■ **About this task**
Could every line below be transcribed exactly, with the pictures dropped?

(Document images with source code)
☆ ☆ ☆ ☆ ☆ ☆ ☆
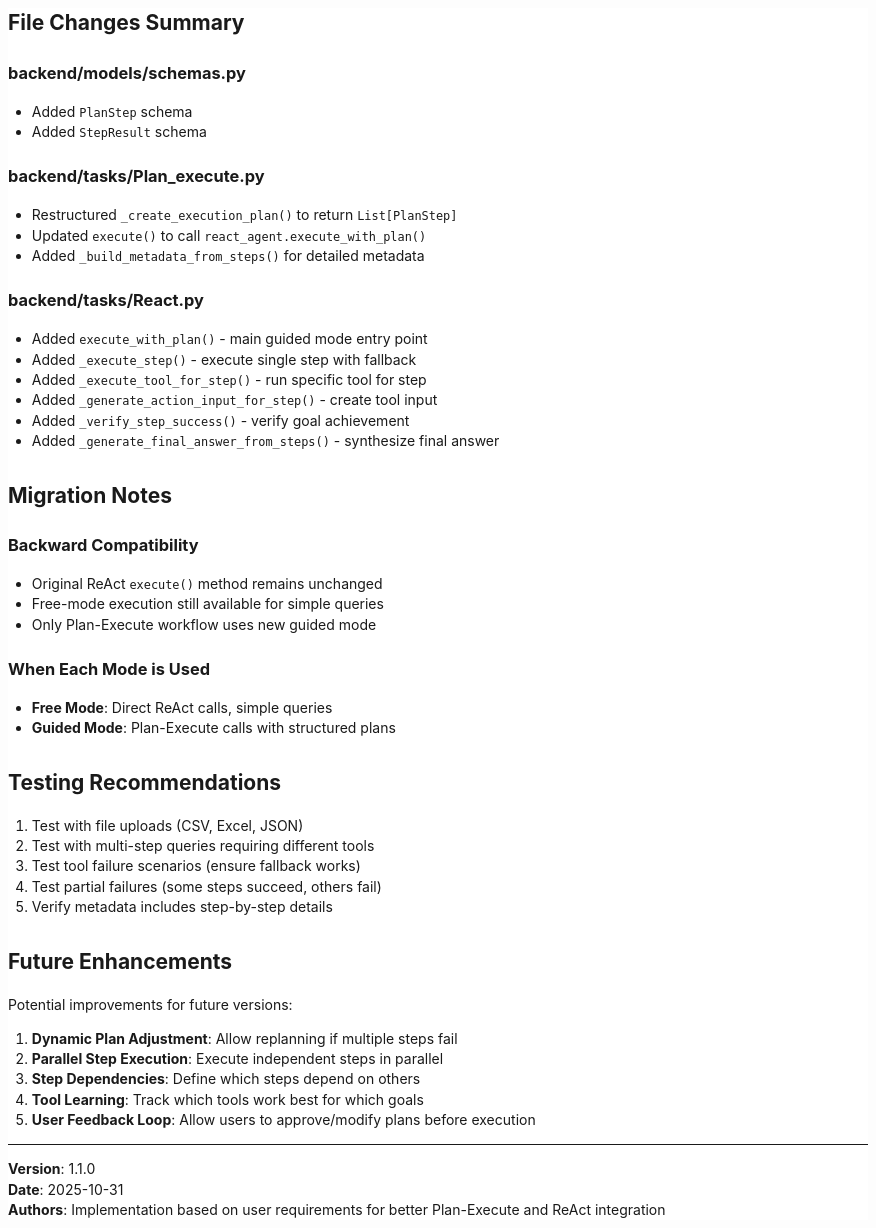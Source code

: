 ## File Changes Summary

### backend/models/schemas.py
- Added `PlanStep` schema
- Added `StepResult` schema

### backend/tasks/Plan_execute.py
- Restructured `_create_execution_plan()` to return `List[PlanStep]`
- Updated `execute()` to call `react_agent.execute_with_plan()`
- Added `_build_metadata_from_steps()` for detailed metadata

### backend/tasks/React.py
- Added `execute_with_plan()` - main guided mode entry point
- Added `_execute_step()` - execute single step with fallback
- Added `_execute_tool_for_step()` - run specific tool for step
- Added `_generate_action_input_for_step()` - create tool input
- Added `_verify_step_success()` - verify goal achievement
- Added `_generate_final_answer_from_steps()` - synthesize final answer

## Migration Notes

### Backward Compatibility
- Original ReAct `execute()` method remains unchanged
- Free-mode execution still available for simple queries
- Only Plan-Execute workflow uses new guided mode

### When Each Mode is Used
- **Free Mode**: Direct ReAct calls, simple queries
- **Guided Mode**: Plan-Execute calls with structured plans

## Testing Recommendations

1. Test with file uploads (CSV, Excel, JSON)
2. Test with multi-step queries requiring different tools
3. Test tool failure scenarios (ensure fallback works)
4. Test partial failures (some steps succeed, others fail)
5. Verify metadata includes step-by-step details

## Future Enhancements

Potential improvements for future versions:

1. **Dynamic Plan Adjustment**: Allow replanning if multiple steps fail
2. **Parallel Step Execution**: Execute independent steps in parallel
3. **Step Dependencies**: Define which steps depend on others
4. **Tool Learning**: Track which tools work best for which goals
5. **User Feedback Loop**: Allow users to approve/modify plans before execution

---

**Version**: 1.1.0  
**Date**: 2025-10-31  
**Authors**: Implementation based on user requirements for better Plan-Execute and ReAct integration

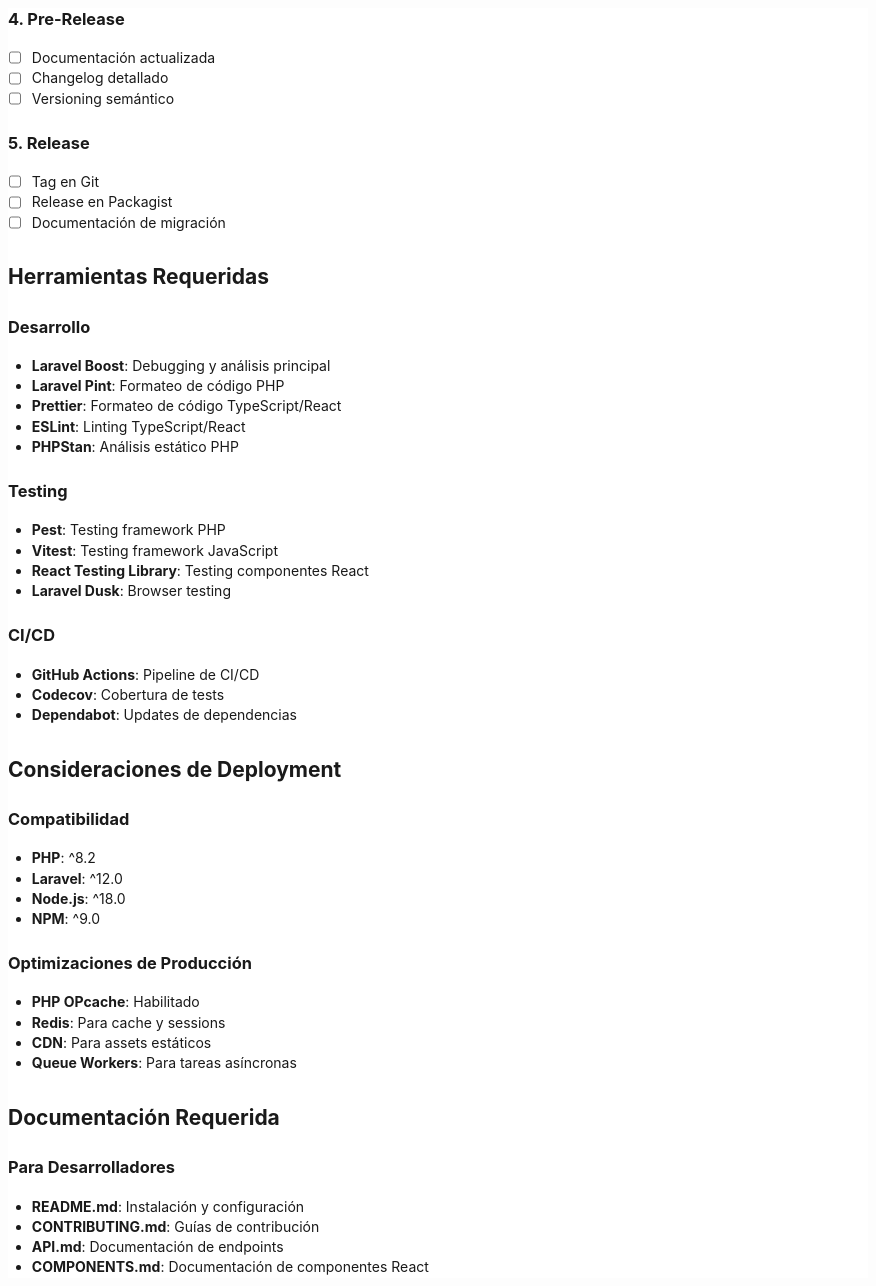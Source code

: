 ### 4. Pre-Release
- [ ] Documentación actualizada
- [ ] Changelog detallado
- [ ] Versioning semántico

### 5. Release
- [ ] Tag en Git
- [ ] Release en Packagist
- [ ] Documentación de migración

## Herramientas Requeridas

### Desarrollo
- **Laravel Boost**: Debugging y análisis principal
- **Laravel Pint**: Formateo de código PHP
- **Prettier**: Formateo de código TypeScript/React
- **ESLint**: Linting TypeScript/React
- **PHPStan**: Análisis estático PHP

### Testing
- **Pest**: Testing framework PHP
- **Vitest**: Testing framework JavaScript
- **React Testing Library**: Testing componentes React
- **Laravel Dusk**: Browser testing

### CI/CD
- **GitHub Actions**: Pipeline de CI/CD
- **Codecov**: Cobertura de tests
- **Dependabot**: Updates de dependencias

## Consideraciones de Deployment

### Compatibilidad
- **PHP**: ^8.2
- **Laravel**: ^12.0
- **Node.js**: ^18.0
- **NPM**: ^9.0

### Optimizaciones de Producción
- **PHP OPcache**: Habilitado
- **Redis**: Para cache y sessions
- **CDN**: Para assets estáticos
- **Queue Workers**: Para tareas asíncronas

## Documentación Requerida

### Para Desarrolladores
- **README.md**: Instalación y configuración
- **CONTRIBUTING.md**: Guías de contribución
- **API.md**: Documentación de endpoints
- **COMPONENTS.md**: Documentación de componentes React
☆ ☆ ☆ ☆ ☆ ☆ ☆
■ **Solution to this exercise**
Source code

: ## File Changes Summary

### backend/models/schemas.py
- Added `PlanStep` schema
- Added `StepResult` schema

### backend/tasks/Plan_execute.py
- Restructured `_create_execution_plan()` to return `List[PlanStep]`
- Updated `execute()` to call `react_agent.execute_with_plan()`
- Added `_build_metadata_from_steps()` for detailed metadata

### backend/tasks/React.py
- Added `execute_with_plan()` - main guided mode entry point
- Added `_execute_step()` - execute single step with fallback
- Added `_execute_tool_for_step()` - run specific tool for step
- Added `_generate_action_input_for_step()` - create tool input
- Added `_verify_step_success()` - verify goal achievement
- Added `_generate_final_answer_from_steps()` - synthesize final answer

## Migration Notes

### Backward Compatibility
- Original ReAct `execute()` method remains unchanged
- Free-mode execution still available for simple queries
- Only Plan-Execute workflow uses new guided mode

### When Each Mode is Used
- **Free Mode**: Direct ReAct calls, simple queries
- **Guided Mode**: Plan-Execute calls with structured plans

## Testing Recommendations

1. Test with file uploads (CSV, Excel, JSON)
2. Test with multi-step queries requiring different tools
3. Test tool failure scenarios (ensure fallback works)
4. Test partial failures (some steps succeed, others fail)
5. Verify metadata includes step-by-step details

## Future Enhancements

Potential improvements for future versions:

1. **Dynamic Plan Adjustment**: Allow replanning if multiple steps fail
2. **Parallel Step Execution**: Execute independent steps in parallel
3. **Step Dependencies**: Define which steps depend on others
4. **Tool Learning**: Track which tools work best for which goals
5. **User Feedback Loop**: Allow users to approve/modify plans before execution

---

**Version**: 1.1.0  
**Date**: 2025-10-31  
**Authors**: Implementation based on user requirements for better Plan-Execute and ReAct integration

Source code

: ### 4. Pre-Release
- [ ] Documentación actualizada
- [ ] Changelog detallado
- [ ] Versioning semántico

### 5. Release
- [ ] Tag en Git
- [ ] Release en Packagist
- [ ] Documentación de migración

## Herramientas Requeridas

### Desarrollo
- **Laravel Boost**: Debugging y análisis principal
- **Laravel Pint**: Formateo de código PHP
- **Prettier**: Formateo de código TypeScript/React
- **ESLint**: Linting TypeScript/React
- **PHPStan**: Análisis estático PHP

### Testing
- **Pest**: Testing framework PHP
- **Vitest**: Testing framework JavaScript
- **React Testing Library**: Testing componentes React
- **Laravel Dusk**: Browser testing

### CI/CD
- **GitHub Actions**: Pipeline de CI/CD
- **Codecov**: Cobertura de tests
- **Dependabot**: Updates de dependencias

## Consideraciones de Deployment

### Compatibilidad
- **PHP**: ^8.2
- **Laravel**: ^12.0
- **Node.js**: ^18.0
- **NPM**: ^9.0

### Optimizaciones de Producción
- **PHP OPcache**: Habilitado
- **Redis**: Para cache y sessions
- **CDN**: Para assets estáticos
- **Queue Workers**: Para tareas asíncronas

## Documentación Requerida

### Para Desarrolladores
- **README.md**: Instalación y configuración
- **CONTRIBUTING.md**: Guías de contribución
- **API.md**: Documentación de endpoints
- **COMPONENTS.md**: Documentación de componentes React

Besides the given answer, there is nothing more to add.